[printk,v3,4/7] printk: Do not take console lock for console_flush_on_panic()

Message ID 20230717194607.145135-5-john.ogness@linutronix.de
State New
Headers
Series various cleanups |

Commit Message

John Ogness July 17, 2023, 7:46 p.m. UTC
  Currently console_flush_on_panic() will attempt to acquire the
console lock when flushing the buffer on panic. If it fails to
acquire the lock, it continues anyway because this is the last
chance to get any pending records printed.

The reason why the console lock was attempted at all was to
prevent any other CPUs from acquiring the console lock for
printing while the panic CPU was printing. But as of the
previous commit, non-panic CPUs will no longer attempt to
acquire the console lock in a panic situation. Therefore it is
no longer strictly necessary for a panic CPU to acquire the
console lock.

Avoiding taking the console lock when flushing in panic has
the additional benefit of avoiding possible deadlocks due to
semaphore usage in NMI context (semaphores are not NMI-safe)
and avoiding possible deadlocks if another CPU accesses the
semaphore and is stopped while holding one of the semaphore's
internal spinlocks.

Signed-off-by: John Ogness <john.ogness@linutronix.de>
---
 kernel/printk/printk.c | 28 +++++++++++++++++++---------
 1 file changed, 19 insertions(+), 9 deletions(-)
  

Comments

Sergey Senozhatsky July 18, 2023, 3:18 a.m. UTC | #1
On (23/07/17 21:52), John Ogness wrote:
> 
> Currently console_flush_on_panic() will attempt to acquire the
> console lock when flushing the buffer on panic. If it fails to
> acquire the lock, it continues anyway because this is the last
> chance to get any pending records printed.
> 
> The reason why the console lock was attempted at all was to
> prevent any other CPUs from acquiring the console lock for
> printing while the panic CPU was printing. But as of the
> previous commit, non-panic CPUs will no longer attempt to
> acquire the console lock in a panic situation.
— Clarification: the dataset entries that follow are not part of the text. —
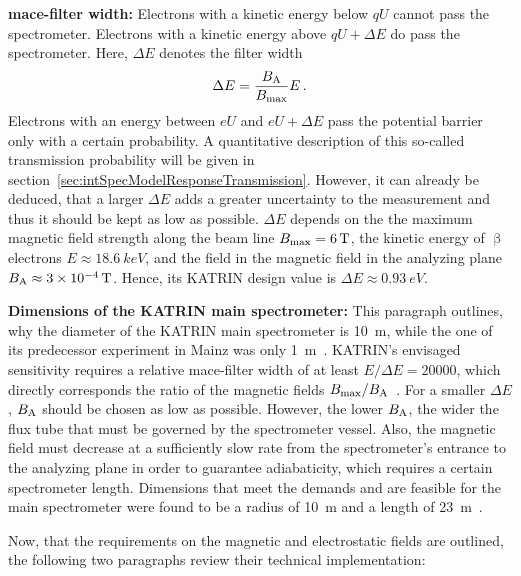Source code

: {\par \textbf{\gls{mace}-filter width:} 
Electrons with a kinetic energy below $qU$ cannot pass the spectrometer. Electrons with a kinetic energy above $qU+\Delta E$ do pass the spectrometer. Here, $\Delta E$ denotes the filter width \cite{Angrik:2005ep}
\begin{equation}
\Delta E = \frac{B_\mathrm{A}}{B_\mathrm{max}} E
\text{\,.}
\end{equation}
Electrons with an energy between $eU$ and $eU+\Delta E$ pass the potential barrier only with a certain probability. A quantitative description of this so-called transmission probability will be given in section~\ref{sec:intSpecModelResponseTransmission}. However, it can already be deduced, that a larger $\Delta E$ adds a greater uncertainty to the measurement and thus it should be kept as low as possible. $\Delta E$ depends on the the maximum magnetic field strength along the beam line $B_\mathrm{max}=\SI{6}{T}$, the kinetic energy of $\upbeta$ electrons $E\approx\SI{18.6}{keV}$, and the field in the magnetic field in the analyzing plane $B_\mathrm{A}\approx\SI{3e-4}{T}$. Hence, its KATRIN design value is $\Delta E\approx\SI{0.93}{eV}$. }

{\par \textbf{Dimensions of the KATRIN main spectrometer:} This paragraph outlines, why the diameter of the KATRIN main spectrometer is \SI{10}{m}, while the one of its predecessor experiment in Mainz was only \SI{1}{m}~\cite{Kraus2005}. KATRIN's envisaged sensitivity requires a relative \gls{mace}-filter width of at least $E/\Delta E = 20000$, which directly corresponds the ratio of the magnetic fields $B_\mathrm{max}/B_\mathrm{A}$~\cite{Angrik:2005ep}. For a smaller $\Delta E$, $B_\mathrm{A}$ should be chosen as low as possible. However, the lower $B_\mathrm{A}$, the wider the flux tube that must be governed by the spectrometer vessel. Also, the magnetic field must decrease at a sufficiently slow rate from the spectrometer's entrance to the analyzing plane in order to guarantee adiabaticity, which requires a certain spectrometer length. Dimensions that meet the demands and are feasible for the main spectrometer were found to be a radius of \SI{10}{m} and a length of \SI{23}{m}~\cite{Angrik:2005ep, Valerius2009}.}

Now, that the requirements on the magnetic and electrostatic fields are outlined, the following two paragraphs review their technical implementation:

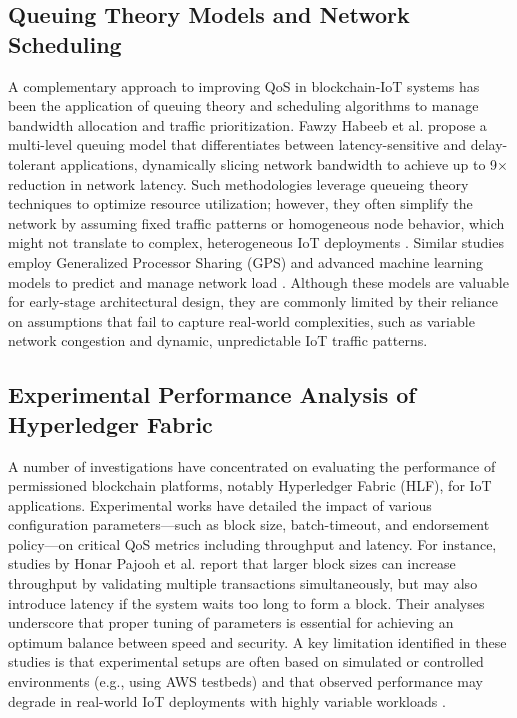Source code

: \documentclass[12pt,onecolumn]{IEEEtran} %
\begin{document}
\subsection*{Queuing Theory Models and Network Scheduling}
A complementary approach to improving QoS in blockchain-IoT systems has been the application of queuing theory and scheduling algorithms to manage bandwidth allocation and traffic prioritization. Fawzy Habeeb et al. \cite{habeeb2022dynamicbandwidthslicing} propose a multi-level queuing model that differentiates between latency-sensitive and delay-tolerant applications, dynamically slicing network bandwidth to achieve up to 9$\times$ reduction in network latency. Such methodologies leverage queueing theory techniques to optimize resource utilization; however, they often simplify the network by assuming fixed traffic patterns or homogeneous node behavior, which might not translate to complex, heterogeneous IoT deployments \cite{habeeb2022dynamicbandwidthslicing}. Similar studies employ Generalized Processor Sharing (GPS) and advanced machine learning models to predict and manage network load \cite{zhang2024ondemandcentralizedresource}. Although these models are valuable for early-stage architectural design, they are commonly limited by their reliance on assumptions that fail to capture real-world complexities, such as variable network congestion and dynamic, unpredictable IoT traffic patterns.

\subsection*{Experimental Performance Analysis of Hyperledger Fabric}
A number of investigations have concentrated on evaluating the performance of permissioned blockchain platforms, notably Hyperledger Fabric (HLF), for IoT applications. Experimental works \cite{pajooh2022experimentalperformanceanalysis} have detailed the impact of various configuration parameters---such as block size, batch-timeout, and endorsement policy---on critical QoS metrics including throughput and latency. For instance, studies by Honar Pajooh et al. \cite{pajooh2022experimentalperformanceanalysis} report that larger block sizes can increase throughput by validating multiple transactions simultaneously, but may also introduce latency if the system waits too long to form a block. Their analyses underscore that proper tuning of parameters is essential for achieving an optimum balance between speed and security. A key limitation identified in these studies is that experimental setups are often based on simulated or controlled environments (e.g., using AWS testbeds) and that observed performance may degrade in real-world IoT deployments with highly variable workloads \cite{pajooh2022experimentalperformanceanalysis}.
\end{document}
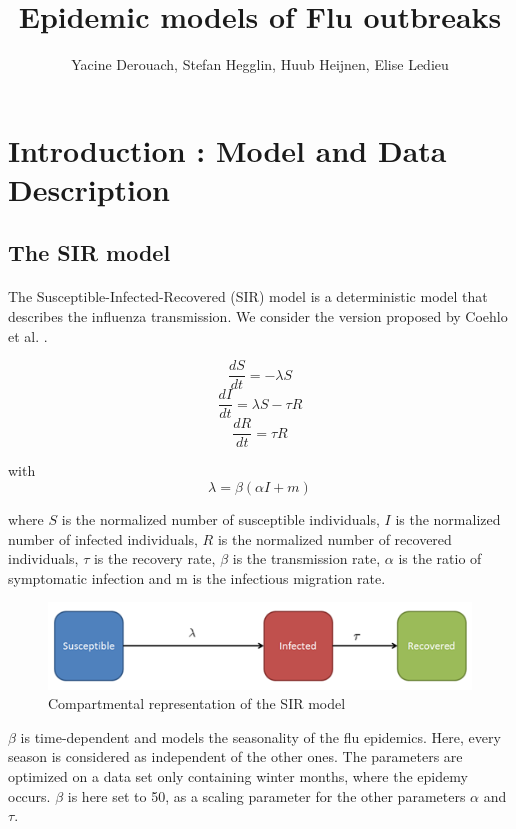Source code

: \documentclass[11pt, a4paper]{article}
\author{Yacine Derouach, Stefan Hegglin, Huub Heijnen, Elise Ledieu}
\title{Epidemic models of Flu outbreaks}
\begin{document}
\maketitle

\section{Introduction : Model and Data Description}
\label{sec:intro}
\subsection{The SIR model}
\label{sec:SIR}
\paragraph{}
The Susceptible-Infected-Recovered (SIR) model is a deterministic model that describes the influenza transmission. We consider the version proposed by Coehlo et al. \cite{coelho2011bayesian}.

\begin{equation}
\frac{dS}{dt} = - \lambda S
\end{equation}
\begin{equation}
\frac{dI}{dt} = \lambda S - \tau R
\end{equation}
\begin{equation}
\frac{dR}{dt} = \tau R
\end{equation}

with \[ \lambda = \beta (\alpha I + m) \]

where $S$ is the normalized number of susceptible individuals, $I$ is the normalized number of infected individuals, $R$ is the normalized number of recovered individuals, $\tau $ is the recovery rate, $\beta $ is the transmission rate, $\alpha$ is the ratio of symptomatic infection and m is the infectious migration rate.

\begin{figure}[h]
\FloatBarrier
\center
   \includegraphics[width = \textwidth]{figures/picture1.png}
   \caption{Compartmental representation of the SIR model}
   \label{SIRcr}
\end{figure}

$\beta$ is time-dependent and models the seasonality of the flu epidemics. Here, every season is considered as independent of the other ones. The parameters are optimized on a data set only containing winter months, where the epidemy occurs. $\beta$ is here set to 50, as a scaling parameter for the other parameters $\alpha$ and $\tau$.
\end{document}
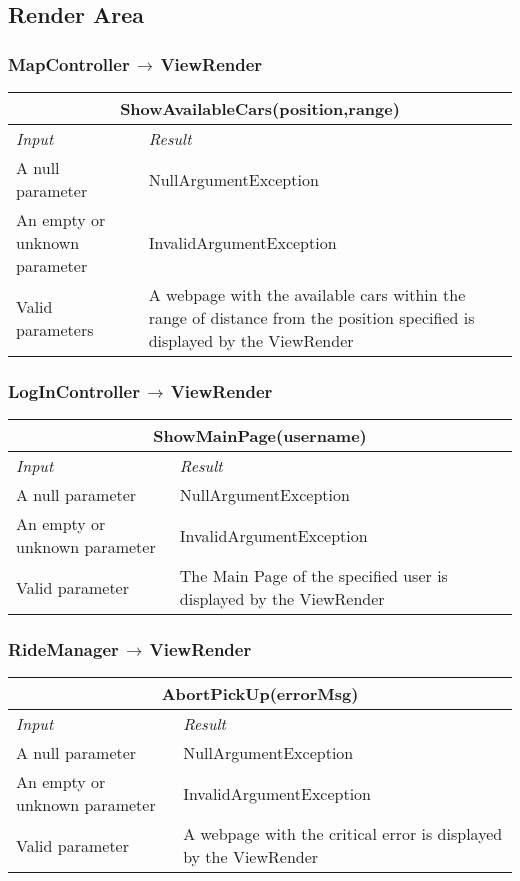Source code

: \documentclass[11pt,a4paper]{report}
\begin{document}
\subsection{Render Area}
\subsubsection{MapController$\,\to\,$ViewRender}
\begin{tabularx}{\textwidth}{|X|X|}
	\hline
	\multicolumn{2}{|c|}{\textbf{ShowAvailableCars(position,range)}}\\
	\hline
	\textit{Input} & \textit{Result}\\
	\hline
	A null parameter & NullArgumentException\\
	\hline
	An empty or unknown parameter & InvalidArgumentException\\
	\hline
	Valid parameters & A webpage with the available cars within the range of distance from the position specified is displayed by the ViewRender\\
	\hline
\end{tabularx}
\subsubsection{LogInController$\,\to\,$ViewRender}
\begin{tabularx}{\textwidth}{|X|X|}
	\hline
	\multicolumn{2}{|c|}{\textbf{ShowMainPage(username)}}\\
	\hline
	\textit{Input} & \textit{Result}\\
	\hline
	A null parameter & NullArgumentException\\
	\hline
	An empty or unknown parameter & InvalidArgumentException\\
	\hline
	Valid parameter & The Main Page of the specified user is displayed by the ViewRender\\
	\hline
\end{tabularx}
\subsubsection{RideManager$\,\to\,$ViewRender}
\begin{tabularx}{\textwidth}{|X|X|}
	\hline
	\multicolumn{2}{|c|}{\textbf{AbortPickUp(errorMsg)}}\\
	\hline
	\textit{Input} & \textit{Result}\\
	\hline
	A null parameter & NullArgumentException\\
	\hline
	An empty or unknown parameter & InvalidArgumentException\\
	\hline
	Valid parameter & A webpage with the critical error is displayed by the ViewRender\\
	\hline
\end{tabularx}
\end{document}
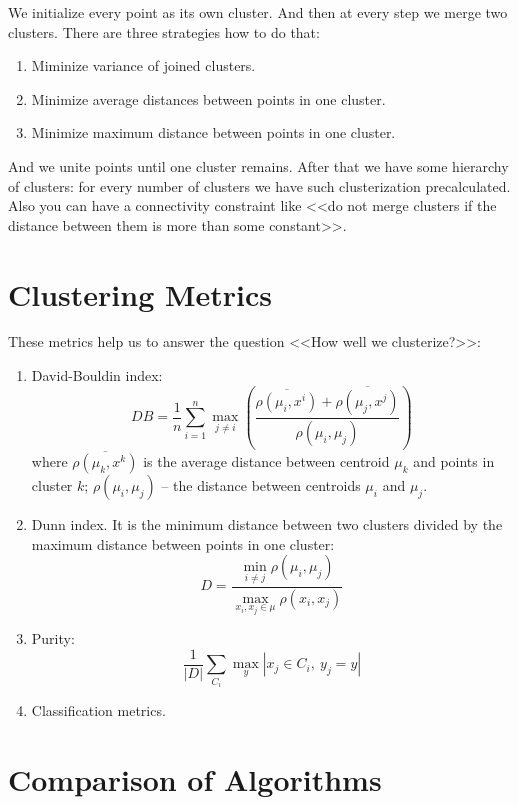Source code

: We initialize every point as its own cluster. And then at every step we merge two clusters. There are three strategies how to do that:
\begin{enumerate}
	\item Miminize variance of joined clusters.
	\item Minimize average distances between points in one cluster.
	\item Minimize maximum distance between points in one cluster.
\end{enumerate}
And we unite points until one cluster remains. After that we have some hierarchy of clusters: for every number of clusters we have such clusterization precalculated.\\
Also you can have a connectivity constraint like <<do not merge clusters if the distance between them is more than some constant>>.

\section{Clustering Metrics}

These metrics help us to answer the question <<How well we clusterize?>>:
\begin{enumerate}
	\item David-Bouldin index: $$DB=\frac{1}{n}\sum\limits_{i=1}^{n}\max\limits_{j\ne i}\left(\frac{\overline{\rho(\mu_i,x^i)}+\overline{\rho(\mu_j,x^j)}}{\rho(\mu_i,\mu_j)}\right)$$ where $\overline{\rho(\mu_k,x^k)}$ is the average distance between centroid $\mu_k$ and points in cluster $k$; $\rho(\mu_i,\mu_j)$ -- the distance between centroids $\mu_i$ and $\mu_j$.
	\item Dunn index. It is the minimum distance between two clusters divided by the maximum distance between points in one cluster: $$D=\frac{\min\limits_{i\ne j}\rho(\mu_i,\mu_j)}{\max\limits_{x_i,x_j\in\mu}\rho(x_i,x_j)}$$
	\item Purity: $$\frac{1}{|D|}\sum\limits_{C_i}\max\limits_{y}|x_j\in C_i,\ y_j=y|$$
	\item Classification metrics.
\end{enumerate}

\section{Comparison of Algorithms}

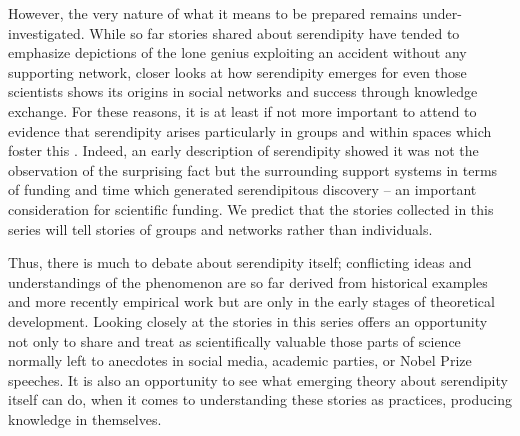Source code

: \documentclass[authordate, empirical]{jote-new-article}
\begin{document}
However, the very nature of what it means to be prepared remains under-investigated. While so far stories shared about serendipity have tended to emphasize depictions of the lone genius exploiting an accident without any supporting network, closer looks at how serendipity emerges for even those scientists shows its origins in social networks and success through knowledge exchange. For these reasons, it is at least if not more important to attend to evidence that serendipity arises particularly in groups and within spaces which foster this \parencites{Darbellay2014}{McCulloch2021}. Indeed, an early description of serendipity \parencites{Barber1958} showed it was not the observation of the surprising fact but the surrounding support systems in terms of funding and time which generated serendipitous discovery -- an important consideration for scientific funding. We predict that the stories collected in this series will tell stories of groups and networks rather than individuals.



Thus, there is much to debate about serendipity itself; conflicting ideas and understandings of the phenomenon are so far derived from historical examples and more recently empirical work but are only in the early stages of theoretical development. Looking closely at the stories in this series offers an opportunity not only to share and treat as scientifically valuable those parts of science normally left to anecdotes in social media, academic parties, or Nobel Prize speeches. It is also an opportunity to see what emerging theory about serendipity itself can do, when it comes to understanding these stories as practices, producing knowledge in themselves.





\printbibliography
\end{document}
Therefore it is
> no longer strictly necessary for a panic CPU to acquire the
> console lock.
> 
> Avoiding taking the console lock when flushing in panic has
> the additional benefit of avoiding possible deadlocks due to
> semaphore usage in NMI context (semaphores are not NMI-safe)
> and avoiding possible deadlocks if another CPU accesses the
> semaphore and is stopped while holding one of the semaphore's
> internal spinlocks.
> 
> Signed-off-by: John Ogness <john.ogness@linutronix.de>

Reviewed-by: Sergey Senozhatsky <senozhatsky@chromium.org>
  
Petr Mladek July 18, 2023, 10:28 a.m. UTC | #2
On Mon 2023-07-17 21:52:04, John Ogness wrote:
> Currently console_flush_on_panic() will attempt to acquire the
> console lock when flushing the buffer on panic. If it fails to
> acquire the lock, it continues anyway because this is the last
> chance to get any pending records printed.
> 
> The reason why the console lock was attempted at all was to
> prevent any other CPUs from acquiring the console lock for
> printing while the panic CPU was printing. But as of the
> previous commit, non-panic CPUs will no longer attempt to
> acquire the console lock in a panic situation. Therefore it is
> no longer strictly necessary for a panic CPU to acquire the
> console lock.
> 
> Avoiding taking the console lock when flushing in panic has
> the additional benefit of avoiding possible deadlocks due to
> semaphore usage in NMI context (semaphores are not NMI-safe)
> and avoiding possible deadlocks if another CPU accesses the
> semaphore and is stopped while holding one of the semaphore's
> internal spinlocks.
> 
> Signed-off-by: John Ogness <john.ogness@linutronix.de>

Reviewed-by: Petr Mladek <pmladek@suse.com>

Best Regards,
Petr
  

Patch

diff --git a/kernel/printk/printk.c b/kernel/printk/printk.c
index 7219991885e6..51445e8ea730 100644
--- a/kernel/printk/printk.c
+++ b/kernel/printk/printk.c
@@ -3118,14 +3118,24 @@  void console_unblank(void)
  */
 void console_flush_on_panic(enum con_flush_mode mode)
 {
+	bool handover;
+	u64 next_seq;
+
 	/*
-	 * If someone else is holding the console lock, trylock will fail
-	 * and may_schedule may be set.  Ignore and proceed to unlock so
-	 * that messages are flushed out.  As this can be called from any
-	 * context and we don't want to get preempted while flushing,
-	 * ensure may_schedule is cleared.
+	 * Ignore the console lock and flush out the messages. Attempting a
+	 * trylock would not be useful because:
+	 *
+	 *   - if it is contended, it must be ignored anyway
+	 *   - console_lock() and console_trylock() block and fail
+	 *     respectively in panic for non-panic CPUs
+	 *   - semaphores are not NMI-safe
+	 */
+
+	/*
+	 * If another context is holding the console lock,
+	 * @console_may_schedule might be set. Clear it so that
+	 * this context does not call cond_resched() while flushing.
 	 */
-	console_trylock();
 	console_may_schedule = 0;
 
 	if (mode == CONSOLE_REPLAY_ALL) {
@@ -3138,15 +3148,15 @@  void console_flush_on_panic(enum con_flush_mode mode)
 		cookie = console_srcu_read_lock();
 		for_each_console_srcu(c) {
 			/*
-			 * If the above console_trylock() failed, this is an
-			 * unsynchronized assignment. But in that case, the
+			 * This is an unsynchronized assignment, but the
 			 * kernel is in "hope and pray" mode anyway.
 			 */
 			c->seq = seq;
 		}
 		console_srcu_read_unlock(cookie);
 	}
-	console_unlock();
+
+	console_flush_all(false, &next_seq, &handover);
 }
 
 /*